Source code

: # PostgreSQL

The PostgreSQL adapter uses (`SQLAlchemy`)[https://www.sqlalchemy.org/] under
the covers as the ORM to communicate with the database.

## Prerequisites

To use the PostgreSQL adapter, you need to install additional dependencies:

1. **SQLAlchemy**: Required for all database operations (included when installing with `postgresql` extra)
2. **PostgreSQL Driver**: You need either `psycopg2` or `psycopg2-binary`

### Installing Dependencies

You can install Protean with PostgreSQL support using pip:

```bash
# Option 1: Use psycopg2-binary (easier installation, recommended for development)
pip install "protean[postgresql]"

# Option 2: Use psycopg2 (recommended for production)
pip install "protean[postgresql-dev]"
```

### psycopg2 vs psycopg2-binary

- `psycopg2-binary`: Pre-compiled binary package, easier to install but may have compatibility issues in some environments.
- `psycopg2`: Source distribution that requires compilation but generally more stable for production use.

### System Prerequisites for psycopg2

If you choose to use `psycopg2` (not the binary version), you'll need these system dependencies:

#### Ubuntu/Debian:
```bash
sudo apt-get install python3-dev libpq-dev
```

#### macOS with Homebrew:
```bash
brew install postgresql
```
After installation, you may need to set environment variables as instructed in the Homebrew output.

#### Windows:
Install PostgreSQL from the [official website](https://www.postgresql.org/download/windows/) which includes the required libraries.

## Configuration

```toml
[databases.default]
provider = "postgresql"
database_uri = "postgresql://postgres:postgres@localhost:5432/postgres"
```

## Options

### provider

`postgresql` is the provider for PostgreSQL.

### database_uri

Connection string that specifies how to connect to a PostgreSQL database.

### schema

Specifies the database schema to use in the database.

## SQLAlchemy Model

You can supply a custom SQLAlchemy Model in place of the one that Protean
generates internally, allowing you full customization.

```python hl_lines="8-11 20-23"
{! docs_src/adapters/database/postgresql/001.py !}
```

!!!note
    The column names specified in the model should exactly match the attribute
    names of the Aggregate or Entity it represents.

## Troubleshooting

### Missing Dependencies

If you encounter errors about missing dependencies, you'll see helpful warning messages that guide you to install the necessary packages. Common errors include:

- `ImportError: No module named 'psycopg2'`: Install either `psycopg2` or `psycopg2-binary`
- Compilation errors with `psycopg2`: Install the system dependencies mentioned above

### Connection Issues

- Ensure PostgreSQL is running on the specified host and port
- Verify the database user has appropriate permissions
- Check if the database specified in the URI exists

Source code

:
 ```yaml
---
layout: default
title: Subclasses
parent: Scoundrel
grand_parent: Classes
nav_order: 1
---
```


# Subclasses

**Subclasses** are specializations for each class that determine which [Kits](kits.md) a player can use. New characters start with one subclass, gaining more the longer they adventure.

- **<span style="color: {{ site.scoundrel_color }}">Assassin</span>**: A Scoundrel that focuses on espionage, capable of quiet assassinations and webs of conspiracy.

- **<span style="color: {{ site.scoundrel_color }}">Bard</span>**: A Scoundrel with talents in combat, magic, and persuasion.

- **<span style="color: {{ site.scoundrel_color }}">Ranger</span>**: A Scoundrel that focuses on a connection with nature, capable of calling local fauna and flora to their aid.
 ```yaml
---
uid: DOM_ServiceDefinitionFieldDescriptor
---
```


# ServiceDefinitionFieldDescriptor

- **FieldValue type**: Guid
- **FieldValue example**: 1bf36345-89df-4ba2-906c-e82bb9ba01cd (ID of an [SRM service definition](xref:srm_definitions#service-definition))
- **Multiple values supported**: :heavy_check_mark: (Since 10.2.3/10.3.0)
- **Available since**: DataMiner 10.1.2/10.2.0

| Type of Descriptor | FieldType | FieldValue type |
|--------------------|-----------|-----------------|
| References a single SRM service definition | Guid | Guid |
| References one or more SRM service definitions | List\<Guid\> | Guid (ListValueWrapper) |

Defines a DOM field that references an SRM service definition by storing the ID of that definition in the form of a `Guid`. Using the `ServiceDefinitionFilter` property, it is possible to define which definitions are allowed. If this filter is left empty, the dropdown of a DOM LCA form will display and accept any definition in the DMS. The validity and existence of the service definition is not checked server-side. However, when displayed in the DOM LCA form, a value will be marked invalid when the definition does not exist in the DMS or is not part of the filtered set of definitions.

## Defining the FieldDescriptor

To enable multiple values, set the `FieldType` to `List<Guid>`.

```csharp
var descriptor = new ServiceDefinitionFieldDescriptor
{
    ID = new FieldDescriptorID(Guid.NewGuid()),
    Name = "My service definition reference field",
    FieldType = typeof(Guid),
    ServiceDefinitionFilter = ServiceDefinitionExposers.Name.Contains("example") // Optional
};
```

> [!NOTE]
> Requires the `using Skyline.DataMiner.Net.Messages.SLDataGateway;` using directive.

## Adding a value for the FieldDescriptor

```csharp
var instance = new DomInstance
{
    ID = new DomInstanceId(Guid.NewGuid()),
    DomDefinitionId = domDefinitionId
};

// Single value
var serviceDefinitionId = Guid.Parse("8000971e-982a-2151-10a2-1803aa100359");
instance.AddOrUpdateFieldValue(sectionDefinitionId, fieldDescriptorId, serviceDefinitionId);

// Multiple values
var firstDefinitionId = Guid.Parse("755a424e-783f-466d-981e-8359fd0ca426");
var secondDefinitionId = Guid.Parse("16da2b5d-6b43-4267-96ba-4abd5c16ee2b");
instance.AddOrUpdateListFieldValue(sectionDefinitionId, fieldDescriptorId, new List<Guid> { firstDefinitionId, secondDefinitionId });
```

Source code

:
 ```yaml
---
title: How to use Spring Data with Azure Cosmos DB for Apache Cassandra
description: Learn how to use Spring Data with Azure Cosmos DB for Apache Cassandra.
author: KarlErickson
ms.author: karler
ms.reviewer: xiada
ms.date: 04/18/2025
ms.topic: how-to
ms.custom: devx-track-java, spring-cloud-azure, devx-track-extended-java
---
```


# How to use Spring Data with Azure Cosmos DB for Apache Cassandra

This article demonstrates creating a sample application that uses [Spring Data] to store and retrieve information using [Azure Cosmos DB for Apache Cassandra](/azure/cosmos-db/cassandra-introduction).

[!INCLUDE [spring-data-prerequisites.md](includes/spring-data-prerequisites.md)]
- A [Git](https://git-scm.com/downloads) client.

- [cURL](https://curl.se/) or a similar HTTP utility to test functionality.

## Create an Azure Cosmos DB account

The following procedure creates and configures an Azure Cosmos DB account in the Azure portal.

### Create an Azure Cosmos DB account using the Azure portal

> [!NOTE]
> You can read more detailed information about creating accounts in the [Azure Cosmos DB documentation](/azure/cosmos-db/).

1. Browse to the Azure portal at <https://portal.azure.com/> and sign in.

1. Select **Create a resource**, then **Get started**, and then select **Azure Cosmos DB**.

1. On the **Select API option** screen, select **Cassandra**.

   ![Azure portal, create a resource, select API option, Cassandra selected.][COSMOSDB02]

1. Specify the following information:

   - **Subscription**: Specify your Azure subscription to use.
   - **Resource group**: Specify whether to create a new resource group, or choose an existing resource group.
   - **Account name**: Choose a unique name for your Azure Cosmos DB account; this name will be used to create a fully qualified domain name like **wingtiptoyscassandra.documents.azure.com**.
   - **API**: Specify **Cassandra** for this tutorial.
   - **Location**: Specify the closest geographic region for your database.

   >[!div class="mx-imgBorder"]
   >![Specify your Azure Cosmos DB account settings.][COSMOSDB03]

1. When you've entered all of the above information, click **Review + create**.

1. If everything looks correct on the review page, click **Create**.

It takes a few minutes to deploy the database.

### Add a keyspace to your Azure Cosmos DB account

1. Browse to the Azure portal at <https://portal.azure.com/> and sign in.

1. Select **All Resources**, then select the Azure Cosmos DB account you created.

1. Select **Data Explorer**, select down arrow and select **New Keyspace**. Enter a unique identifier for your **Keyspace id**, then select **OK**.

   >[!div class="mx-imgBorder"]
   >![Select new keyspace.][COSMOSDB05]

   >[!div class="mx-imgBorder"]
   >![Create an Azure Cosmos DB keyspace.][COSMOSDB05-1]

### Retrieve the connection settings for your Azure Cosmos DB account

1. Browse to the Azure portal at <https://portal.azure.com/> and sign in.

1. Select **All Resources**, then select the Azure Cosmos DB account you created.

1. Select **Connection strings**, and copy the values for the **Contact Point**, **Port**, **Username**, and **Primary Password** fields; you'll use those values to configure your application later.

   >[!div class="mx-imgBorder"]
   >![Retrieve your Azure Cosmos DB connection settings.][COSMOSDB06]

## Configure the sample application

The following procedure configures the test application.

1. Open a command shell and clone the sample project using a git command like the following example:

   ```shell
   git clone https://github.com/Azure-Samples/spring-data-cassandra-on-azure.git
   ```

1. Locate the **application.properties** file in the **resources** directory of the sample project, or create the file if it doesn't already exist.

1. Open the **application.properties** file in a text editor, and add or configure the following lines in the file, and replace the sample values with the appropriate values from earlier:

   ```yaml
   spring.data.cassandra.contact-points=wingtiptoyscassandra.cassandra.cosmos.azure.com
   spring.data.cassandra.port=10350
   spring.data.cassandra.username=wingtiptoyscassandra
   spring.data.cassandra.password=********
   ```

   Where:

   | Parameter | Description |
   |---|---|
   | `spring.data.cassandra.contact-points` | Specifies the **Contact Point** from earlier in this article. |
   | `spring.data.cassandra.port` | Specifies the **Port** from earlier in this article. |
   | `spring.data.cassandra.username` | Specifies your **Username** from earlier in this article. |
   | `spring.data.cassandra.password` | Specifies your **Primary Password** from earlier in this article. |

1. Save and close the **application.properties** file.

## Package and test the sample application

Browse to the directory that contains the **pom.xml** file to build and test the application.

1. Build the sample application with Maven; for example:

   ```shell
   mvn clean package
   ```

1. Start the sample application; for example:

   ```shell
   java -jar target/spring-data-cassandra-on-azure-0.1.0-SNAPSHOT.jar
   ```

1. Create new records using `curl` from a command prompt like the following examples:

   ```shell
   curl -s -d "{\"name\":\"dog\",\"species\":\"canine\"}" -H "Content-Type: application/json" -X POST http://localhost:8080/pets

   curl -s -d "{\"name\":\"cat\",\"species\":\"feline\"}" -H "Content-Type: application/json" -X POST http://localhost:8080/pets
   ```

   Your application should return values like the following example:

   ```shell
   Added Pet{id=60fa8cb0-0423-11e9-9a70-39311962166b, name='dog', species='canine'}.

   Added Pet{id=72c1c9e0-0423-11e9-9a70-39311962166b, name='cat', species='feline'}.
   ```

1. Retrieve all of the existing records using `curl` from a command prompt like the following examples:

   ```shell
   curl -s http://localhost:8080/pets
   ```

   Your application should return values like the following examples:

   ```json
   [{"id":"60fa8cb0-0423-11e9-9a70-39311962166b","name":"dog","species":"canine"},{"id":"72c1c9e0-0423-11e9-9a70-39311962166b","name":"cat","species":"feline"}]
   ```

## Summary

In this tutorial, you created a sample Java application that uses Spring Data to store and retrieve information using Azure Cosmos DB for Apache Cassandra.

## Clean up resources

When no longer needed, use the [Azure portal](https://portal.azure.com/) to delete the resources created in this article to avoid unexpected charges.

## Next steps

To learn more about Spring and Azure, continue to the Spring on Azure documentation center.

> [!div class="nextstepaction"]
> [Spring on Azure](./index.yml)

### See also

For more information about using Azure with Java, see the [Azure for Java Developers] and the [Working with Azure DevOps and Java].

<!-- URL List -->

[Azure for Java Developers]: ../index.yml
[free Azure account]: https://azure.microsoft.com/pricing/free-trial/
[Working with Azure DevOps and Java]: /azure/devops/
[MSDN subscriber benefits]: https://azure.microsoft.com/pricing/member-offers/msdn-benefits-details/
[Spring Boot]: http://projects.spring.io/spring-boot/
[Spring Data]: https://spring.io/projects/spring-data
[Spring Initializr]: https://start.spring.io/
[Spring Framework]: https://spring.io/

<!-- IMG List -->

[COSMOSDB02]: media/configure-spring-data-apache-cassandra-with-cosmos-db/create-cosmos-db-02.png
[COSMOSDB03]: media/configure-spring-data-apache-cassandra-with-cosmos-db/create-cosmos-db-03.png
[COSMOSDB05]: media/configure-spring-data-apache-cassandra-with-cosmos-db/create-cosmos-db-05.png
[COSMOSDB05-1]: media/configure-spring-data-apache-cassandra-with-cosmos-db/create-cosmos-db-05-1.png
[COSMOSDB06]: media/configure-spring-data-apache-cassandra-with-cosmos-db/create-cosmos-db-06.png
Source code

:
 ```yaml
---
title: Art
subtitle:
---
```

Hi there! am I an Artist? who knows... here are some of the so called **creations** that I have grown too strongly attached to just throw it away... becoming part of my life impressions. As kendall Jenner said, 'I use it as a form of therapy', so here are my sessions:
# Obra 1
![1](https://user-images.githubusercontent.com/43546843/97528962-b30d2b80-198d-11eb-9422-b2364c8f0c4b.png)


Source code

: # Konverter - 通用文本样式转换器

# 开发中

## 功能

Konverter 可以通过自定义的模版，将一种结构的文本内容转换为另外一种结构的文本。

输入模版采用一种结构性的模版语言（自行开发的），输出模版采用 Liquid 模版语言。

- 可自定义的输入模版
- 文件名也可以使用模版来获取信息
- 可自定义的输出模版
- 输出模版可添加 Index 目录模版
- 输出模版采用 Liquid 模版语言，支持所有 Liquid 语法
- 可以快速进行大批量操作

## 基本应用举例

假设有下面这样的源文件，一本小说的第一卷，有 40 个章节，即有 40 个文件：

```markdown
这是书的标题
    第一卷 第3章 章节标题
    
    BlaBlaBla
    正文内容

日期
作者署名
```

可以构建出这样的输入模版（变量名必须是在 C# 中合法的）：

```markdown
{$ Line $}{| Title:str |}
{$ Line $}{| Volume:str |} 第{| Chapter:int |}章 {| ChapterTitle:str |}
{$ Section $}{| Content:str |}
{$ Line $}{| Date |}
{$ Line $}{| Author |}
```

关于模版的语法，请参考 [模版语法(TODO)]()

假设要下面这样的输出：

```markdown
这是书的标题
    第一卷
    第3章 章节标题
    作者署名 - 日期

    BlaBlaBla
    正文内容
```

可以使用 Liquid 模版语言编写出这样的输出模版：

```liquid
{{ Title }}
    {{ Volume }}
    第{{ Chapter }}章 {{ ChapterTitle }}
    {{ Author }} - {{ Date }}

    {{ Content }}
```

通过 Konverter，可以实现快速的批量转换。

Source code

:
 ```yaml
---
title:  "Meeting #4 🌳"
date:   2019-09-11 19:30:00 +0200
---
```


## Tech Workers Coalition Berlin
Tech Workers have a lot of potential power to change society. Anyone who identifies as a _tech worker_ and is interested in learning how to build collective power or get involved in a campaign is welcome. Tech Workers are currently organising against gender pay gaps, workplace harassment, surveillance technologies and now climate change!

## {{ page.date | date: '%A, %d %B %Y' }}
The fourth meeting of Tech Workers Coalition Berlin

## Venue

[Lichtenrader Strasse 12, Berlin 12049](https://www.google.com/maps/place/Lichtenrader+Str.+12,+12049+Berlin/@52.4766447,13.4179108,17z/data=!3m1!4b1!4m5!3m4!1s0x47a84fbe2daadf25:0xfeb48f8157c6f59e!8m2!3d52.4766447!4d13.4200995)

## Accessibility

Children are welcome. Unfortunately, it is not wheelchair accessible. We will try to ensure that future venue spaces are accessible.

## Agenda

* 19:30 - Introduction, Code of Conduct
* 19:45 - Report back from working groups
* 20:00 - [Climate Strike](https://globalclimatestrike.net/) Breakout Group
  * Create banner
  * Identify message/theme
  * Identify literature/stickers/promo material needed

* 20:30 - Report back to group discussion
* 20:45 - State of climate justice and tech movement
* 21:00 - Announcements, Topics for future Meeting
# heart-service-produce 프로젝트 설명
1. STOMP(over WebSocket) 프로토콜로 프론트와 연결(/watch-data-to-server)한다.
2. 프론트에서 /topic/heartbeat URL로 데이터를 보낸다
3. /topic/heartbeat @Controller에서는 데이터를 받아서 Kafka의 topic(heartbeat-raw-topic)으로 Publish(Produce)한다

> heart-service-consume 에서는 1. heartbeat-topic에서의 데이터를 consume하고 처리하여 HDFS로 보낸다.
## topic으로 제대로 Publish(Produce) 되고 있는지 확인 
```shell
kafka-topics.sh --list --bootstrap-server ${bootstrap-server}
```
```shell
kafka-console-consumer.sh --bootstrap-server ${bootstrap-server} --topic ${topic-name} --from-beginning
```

--------------------------------

● Task to complete
Among the records above, repeat exactly the line with "## SQLAlchemy Model", the line with "webs of conspiracy.", and every line in between, and only those.

● Task solution
## SQLAlchemy Model

You can supply a custom SQLAlchemy Model in place of the one that Protean
generates internally, allowing you full customization.

```python hl_lines="8-11 20-23"
{! docs_src/adapters/database/postgresql/001.py !}
```

!!!note
    The column names specified in the model should exactly match the attribute
    names of the Aggregate or Entity it represents.

## Troubleshooting

### Missing Dependencies

If you encounter errors about missing dependencies, you'll see helpful warning messages that guide you to install the necessary packages. Common errors include:

- `ImportError: No module named 'psycopg2'`: Install either `psycopg2` or `psycopg2-binary`
- Compilation errors with `psycopg2`: Install the system dependencies mentioned above

### Connection Issues

- Ensure PostgreSQL is running on the specified host and port
- Verify the database user has appropriate permissions
- Check if the database specified in the URI exists

Source code

:
 ```yaml
---
layout: default
title: Subclasses
parent: Scoundrel
grand_parent: Classes
nav_order: 1
---
```


# Subclasses

**Subclasses** are specializations for each class that determine which [Kits](kits.md) a player can use. New characters start with one subclass, gaining more the longer they adventure.

- **<span style="color: {{ site.scoundrel_color }}">Assassin</span>**: A Scoundrel that focuses on espionage, capable of quiet assassinations and webs of conspiracy.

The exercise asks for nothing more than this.